Beijing's "No Car Days"
by John Laumer, Philadelphia on 05.17.06

According to Agence France-Presse, Environmental officials in Beijing have asked residents to stop driving their cars to work one day a month "in an effort to clean up the capital's stifling air pollution and ease traffic jams...More than 200,000 drivers in up to 100 Beijing auto clubs have agreed to comply with the voluntary request, the Beijing Environmental Protection Bureau said in a report posted on its website". The request's trivial long term impact on air quality notwithstanding, those would be the days to ride one's bicycle or walk to work, to revel in life and to remember the freedom and beauty of an earlier time...or anticipate the Olympics. The psychology will be interesting. By helping people see what things could be like, assuming they get a high level of cooperation, there could be more willingness to look for better ways to get around. Which makes us wonder: Gas Hog-free days anyone? Wait. Let's limit this to people driving SUVs while wearing dress clothes...we're thinking about those guys you see wearing a suit and tie, driving their Mega-Truck to the office...so as to leave out the tradesmen and farmers who actually use those things for what they were designed.
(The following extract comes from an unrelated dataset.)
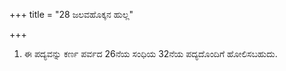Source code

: +++
title = "28 ಜಲವಹೊಕ್ಕನ ಹುಲ್ಲ"

+++
1) ಈ ಪದ್ಯವನ್ನು ಕರ್ಣ ಪರ್ವದ 26ನೆಯ ಸಂಧಿಯ 32ನೆಯ ಪದ್ಯದೊಂದಿಗೆ ಹೋಲಿಸಬಹುದು.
Can't help but think of the irony of this. Remember when almost everyone in China uses bicycles to get around?
You've heard of Car Free Day right? It happens all over the planet, usually in August.
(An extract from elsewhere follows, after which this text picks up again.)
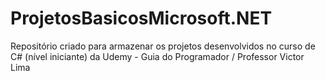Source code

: # ProjetosBasicosMicrosoft.NET
Repositório criado para armazenar os projetos desenvolvidos no curso de C# (nível iniciante) da Udemy - Guia do Programador / Professor Victor Lima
Well, Beijing's poor air quality is caused by more than just car pollution. Actually, more of it is caused by the continued use of coal for cooking and the large amount of dust and dirt from the nearby desert and thousands of construction sites in Beijing. It has been said that there is more construction going on in Beijing than in all of Europe. I believe it. There is also a lack of proper alternatives to using the roads (the subway systems is still a decade away from being something even close to "comprehensive" for a city this large).
One summer while working in sourthern Germany a couple of local towns had "car free days". This wasn't the entire region, but just individual villages.
It was a great idea, and made the entire town eerily quiet. Of course, except that you had to keep dodging out of the way of bicycles.